Quelle culture pour la métropole? : Infraculture?
Société

Quelle culture pour la métropole? : Infraculture?

Les 7 et 8 octobre se tiendra à Montréal le COLLOQUE VILLES DE CULTURE, VILLES D’AVENIR, où des spécialistes d’Europe et d’ici discuteront du rôle fondamental de la culture dans le développement urbain.

L’événement se tiendra à la TOHU, la Cité des arts du cirque, et au Centre canadien d’architecture. Une quinzaine de spécialistes provenant de grandes villes européennes telles Londres, Barcelone ou Lyon seront présents pour parler avec leurs collègues de Toronto, de Québec et de Montréal de l’importance du facteur culturel comme moteur de développement social et économique. Des gens de tous les horizons – hommes et femmes d’affaires, politiciens, artistes et consultants – discuteront de nouvelles façons d’envisager le développement urbain: en cessant de séparer les dimensions économiques, culturelles, sociales ou environnementales, on souhaite mieux les harmoniser.

PÉRIL EN LA DEMEURE?

Pour un des organisateurs du colloque, Simon Brault, président de Culture Montréal, un organisme dont le mandat est de faire la promotion de la culture comme vecteur de développement, l’événement arrive à point nommé pour Montréal, qui est en quelque sorte à la croisée des chemins: ou bien la ville donne un vigoureux coup de barre ou bien elle peut oublier son statut de métropole culturelle. "On a l’impression que durant des années, la ville était un décor pour tout ce qu’on faisait et que, mis à part le 1 % consenti par les gens d’affaires pour les œuvres d’art, la culture n’était pas intégrée au départ dans les projets de développement. On dit que Montréal est une métropole culturelle, si on ne fait rien, dans 10 ans, on va en rire."

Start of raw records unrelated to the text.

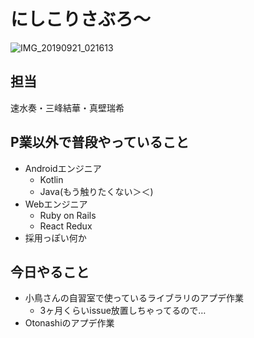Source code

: # にしこりさぶろ〜

![IMG_20190921_021613](https://user-images.githubusercontent.com/8080435/71161606-fd614e80-228c-11ea-92f2-7d658c918c28.jpg)

## 担当

速水奏・三峰結華・真壁瑞希

## P業以外で普段やっていること

- Androidエンジニア
  - Kotlin
  - Java(もう触りたくない＞＜)
- Webエンジニア
  - Ruby on Rails
  - React Redux
- 採用っぽい何か

## 今日やること

- 小鳥さんの自習室で使っているライブラリのアプデ作業
  - 3ヶ月くらいissue放置しちゃってるので…
- Otonashiのアプデ作業
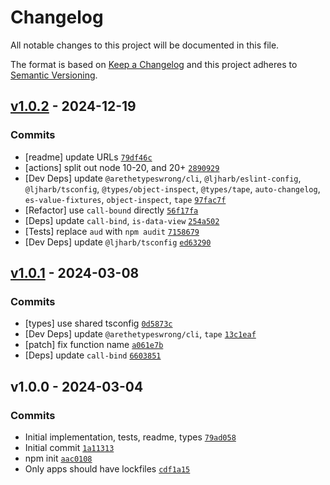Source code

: # Changelog

All notable changes to this project will be documented in this file.

The format is based on [Keep a Changelog](https://keepachangelog.com/en/1.0.0/)
and this project adheres to [Semantic Versioning](https://semver.org/spec/v2.0.0.html).

## [v1.0.2](https://github.com/inspect-js/data-view-byte-length/compare/v1.0.1...v1.0.2) - 2024-12-19

### Commits

- [readme] update URLs [`79df46c`](https://github.com/inspect-js/data-view-byte-length/commit/79df46cdf4c551d83059335ace8b8550369710b0)
- [actions] split out node 10-20, and 20+ [`2890929`](https://github.com/inspect-js/data-view-byte-length/commit/289092965343dfa6fcc931c32ecd1c1286f5f2dc)
- [Dev Deps] update `@arethetypeswrong/cli`, `@ljharb/eslint-config`, `@ljharb/tsconfig`, `@types/object-inspect`, `@types/tape`, `auto-changelog`, `es-value-fixtures`, `object-inspect`, `tape` [`97fac7f`](https://github.com/inspect-js/data-view-byte-length/commit/97fac7fb6c2f3655c9755d9dcf3569cdf6899635)
- [Refactor] use `call-bound` directly [`56f17fa`](https://github.com/inspect-js/data-view-byte-length/commit/56f17fa583a963c2a6d2da5f2db00f7725714533)
- [Deps] update `call-bind`, `is-data-view` [`254a502`](https://github.com/inspect-js/data-view-byte-length/commit/254a5026c0201eb35d20722af2993e0412b2f2ea)
- [Tests] replace `aud` with `npm audit` [`7158679`](https://github.com/inspect-js/data-view-byte-length/commit/7158679d1ef0e15ccf64b6d0169413ed8351f243)
- [Dev Deps] update `@ljharb/tsconfig` [`ed63290`](https://github.com/inspect-js/data-view-byte-length/commit/ed63290bc162fe5a9086412fc6099dd49c70d474)

## [v1.0.1](https://github.com/inspect-js/data-view-byte-length/compare/v1.0.0...v1.0.1) - 2024-03-08

### Commits

- [types] use shared tsconfig [`0d5873c`](https://github.com/inspect-js/data-view-byte-length/commit/0d5873c9fddd413bacbb3a2c32e7e1a7f1f5bd2c)
- [Dev Deps] update `@arethetypeswrong/cli`, `tape` [`13c1eaf`](https://github.com/inspect-js/data-view-byte-length/commit/13c1eafea562993c7d15a450e86d2ee7a1aa8299)
- [patch] fix function name [`a061e7b`](https://github.com/inspect-js/data-view-byte-length/commit/a061e7b457f53bdc39716dacdddbe558ee790745)
- [Deps] update `call-bind` [`6603851`](https://github.com/inspect-js/data-view-byte-length/commit/6603851eef423c5762841221f97abfdc905c8bde)

## v1.0.0 - 2024-03-04

### Commits

- Initial implementation, tests, readme, types [`79ad058`](https://github.com/inspect-js/data-view-byte-length/commit/79ad058a73a4f8425e8ad034211dfc39e643dc86)
- Initial commit [`1a11313`](https://github.com/inspect-js/data-view-byte-length/commit/1a113138783a815f66fd000a9f9c89fdbe8c98fb)
- npm init [`aac0108`](https://github.com/inspect-js/data-view-byte-length/commit/aac010820b20b8604d33e5a74b51591f19f553e2)
- Only apps should have lockfiles [`cdf1a15`](https://github.com/inspect-js/data-view-byte-length/commit/cdf1a15d4c201137982e1e703d56a42582c6d246)
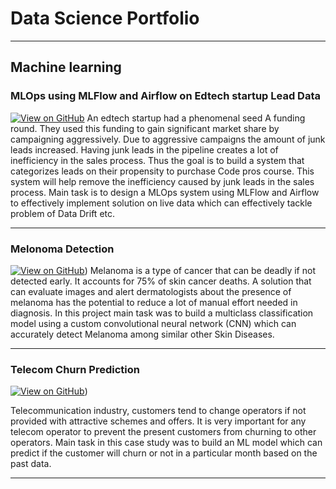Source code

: # Data Science Portfolio
---
## Machine learning

### MLOps using MLFlow and Airflow on Edtech startup Lead Data
[![View on GitHub](https://img.shields.io/badge/GitHub-View_on_GitHub-blue?logo=GitHub)](https://github.com/Rohitnith/MLOPs-with-MLFlow-and-Airflow/tree/main)
An edtech startup  had a phenomenal seed A funding round. They used this funding to gain significant market share by campaigning aggressively. Due to aggressive campaigns the amount of junk leads increased. Having junk leads in the pipeline creates a lot of inefficiency in the sales process. Thus the goal  is to build a system that categorizes leads on their propensity to purchase Code pros course. This system will help remove the inefficiency caused by junk leads in the sales process.
Main task is to design a MLOps system using MLFlow and Airflow to effectively implement solution on live data which can effectively tackle problem of Data Drift etc. 

---
### Melonoma Detection
[![View on GitHub](https://img.shields.io/badge/GitHub-View_on_GitHub-blue?logo=GitHub)](https://github.com/Rohitnith/Data-Science-Projects/tree/main/CNN))
Melanoma is a type of cancer that can be deadly if not detected early. It accounts for 75% of skin cancer deaths. A solution that can evaluate images and alert dermatologists about the presence of melanoma has the potential to reduce a lot of manual effort needed in diagnosis. In this project main task was to build a multiclass classification model using a custom convolutional neural network (CNN) which can accurately detect Melanoma among similar other Skin Diseases.

---
### Telecom Churn Prediction

[![View on GitHub](https://img.shields.io/badge/GitHub-View_on_GitHub-blue?logo=GitHub)](https://github.com/Rohitnith/Data-Science-Projects/tree/main/Telecom%20Churn%20Hackthlon))

Telecommunication industry, customers tend to change operators if not provided with attractive schemes and offers. It is very important for any telecom operator to prevent the present customers from churning to other operators. Main task in this case study was to build an ML model which can predict if the customer will churn or not in a particular month based on the past data.


---

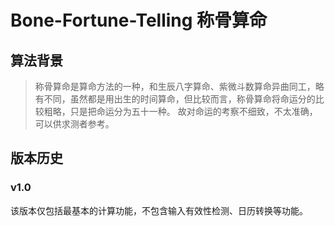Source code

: # Bone-Fortune-Telling 称骨算命

## 算法背景
> 称骨算命是算命方法的一种，和生辰八字算命、紫微斗数算命异曲同工，略有不同，虽然都是用出生的时间算命，但比较而言，称骨算命将命运分的比较粗略，只是把命运分为五十一种。
> 故对命运的考察不细致，不太准确，可以供求测者参考。

## 版本历史

### v1.0

该版本仅包括最基本的计算功能，不包含输入有效性检测、日历转换等功能。

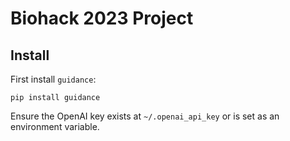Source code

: # Biohack 2023 Project

## Install

First install `guidance`:

`pip install guidance`

Ensure the OpenAI key exists at `~/.openai_api_key` or is set as an environment variable.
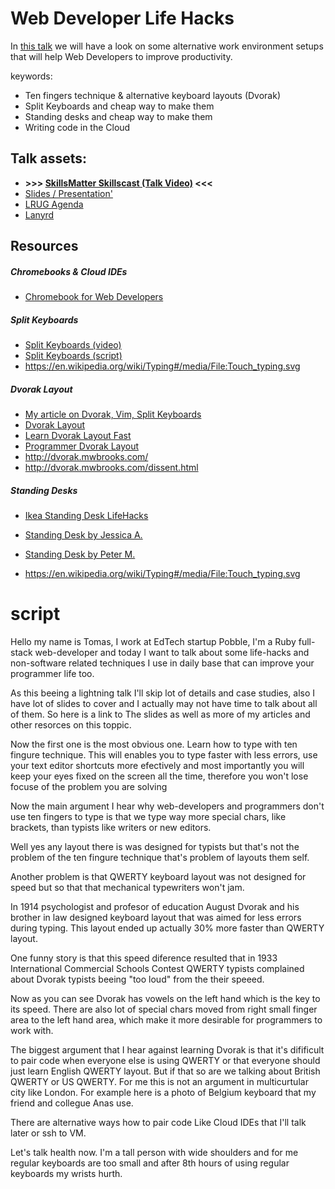 # Web Developer Life Hacks

In [this talk](https://skillsmatter.com/skillscasts/7455-web-developer-life-hacks)
we will have a look on some alternative work environment
setups that will help Web Developers to improve productivity.

keywords:

* Ten fingers technique & alternative keyboard layouts (Dvorak)
* Split Keyboards and cheap way to make them
* Standing desks and cheap way to make them
* Writing code in the Cloud

## Talk assets:

* **>>> [SkillsMatter Skillscast (Talk Video)](https://skillsmatter.com/skillscasts/7455-web-developer-life-hacks) <<<**
* [Slides / Presentation'](https://docs.google.com/presentation/d/1dsb-Gl45_abRkqF9J38D6JrOmS0JWpwA5PEWyOcQAbc/edit?usp=sharing)
* [LRUG Agenda](http://lrug.org/meetings/2016/february/)
* [Lanyrd](http://lanyrd.com/2016/lrug-february/sdxymt/)

## Resources

##### Chromebooks & Cloud IDEs

* [Chromebook for Web Developers](http://www.eq8.eu/blogs/18-chromebook-for-web-developers)

##### Split Keyboards

* [Split Keyboards (video)](https://www.youtube.com/watch?v=sDQ8-LmWbow)
* [Split Keyboards (script)](https://github.com/equivalent/scrapbook2/blob/master/archive/web-developer-productivity/ep-1-split-keyboards.md)
* https://en.wikipedia.org/wiki/Typing#/media/File:Touch_typing.svg

##### Dvorak Layout

* [My article on Dvorak, Vim, Split Keyboards](http://www.eq8.eu/blogs/20-ergonomics-and-faster-typing-practices-for-web-developers)
* [Dvorak Layout](https://en.wikipedia.org/wiki/Dvorak_Simplified_Keyboard)
* [Learn Dvorak Layout Fast](http://learn.dvorak.nl/)
* [Programmer Dvorak Layout](http://www.kaufmann.no/roland/dvorak/)
* http://dvorak.mwbrooks.com/
* http://dvorak.mwbrooks.com/dissent.html

##### Standing Desks

* [Ikea Standing Desk LifeHacks](http://www.homedit.com/ikea-standing-desk)
* [Standing Desk by Jessica A.](http://spacekat.me/blog/2012/07/26/diy-standing-desk/)
* [Standing Desk by Peter M.](http://petermarks.info/2011/04/11/the-spaceship-2-0/)

* https://en.wikipedia.org/wiki/Typing#/media/File:Touch_typing.svg













# script

Hello my name is Tomas, I work at EdTech startup Pobble, I'm a
Ruby  full-stack web-developer and today I want to talk about some
life-hacks and non-software related techniques I use in daily base
that can improve your programmer life too.

As this beeing a lightning talk I'll skip lot of details and case studies,
also I have lot of slides to cover and I actually may not have time to talk about all of them.
So here is a link to The slides as well as more of my articles and other resorces on this toppic.

Now the first one is the most obvious one. Learn how to type with ten
fingure technique. This will enables you to type faster with less errors, use your text
editor shortcuts more efectively and most importantly you will keep your eyes fixed on
the screen all the time, therefore you won't lose focuse of the problem
you are solving

Now the main argument I hear why web-developers and programmers don't
use ten fingers to type is that we type way more special chars, like
brackets, than typists like writers or new editors.

Well yes any layout there is was designed for typists but that's not the
problem of the ten fingure technique that's problem of layouts them
self.

Another problem is that QWERTY keyboard layout  was not designed for speed but so that
that mechanical typewriters won't jam.

In 1914 psychologist and profesor of education August Dvorak and his brother in law designed
keyboard layout that was aimed for less errors during typing. This
layout ended up actually 30% more faster than QWERTY layout.

One funny story is that this speed diference resulted that in 1933
International Commercial Schools Contest QWERTY typists 
complained about Dvorak typists beeing "too loud" from the their speeed.

Now as you can see Dvorak has vowels on the left hand which is the key
to its speed. There are also lot of special chars moved from right small
finger area to the left hand area, which make it more desirable for
programmers to work with.

The biggest argument that I hear against learning Dvorak is that it's
difificult to pair code when everyone else is using QWERTY or that
everyone should just learn English QWERTY layout. But if that so are we
talking about British QWERTY or US QWERTY. For me this is not an
argument in multicurtular city like London. For example here is a photo
of Belgium keyboard that my friend and collegue Anas use.

There are alternative ways how to pair code Like Cloud IDEs that I'll
talk later or ssh to VM.

Let's talk health now. I'm a tall person with wide shoulders and for me
regular keyboards are too small and after 8th hours of using regular
keyboards my wrists hurth.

Montréal compte aujourd’hui 65 000 places de spectacle, 90 000 emplois liés à la culture et 200 compagnies de théâtre, entre autres. Il reste que les dernières années ont été dures pour la métropole. Outre le Festival des films du monde dont la survie est menacée, le Festival de la nouvelle danse a disparu, la Cinémathèque québécoise a des difficultés et le sort de Télé-Québec est incertain, relate M. Brault. "Et pendant que l’on quête une salle qui a de l’allure pour l’OSM, à Toronto, les secteurs privés et publics investiront 700 millions de dollars dans les infrastructures culturelles. À Montréal seulement, pour se rapprocher de ce qui se fait ailleurs au Canada, il faudrait investir 200 millions de dollars dans les bibliothèques publiques."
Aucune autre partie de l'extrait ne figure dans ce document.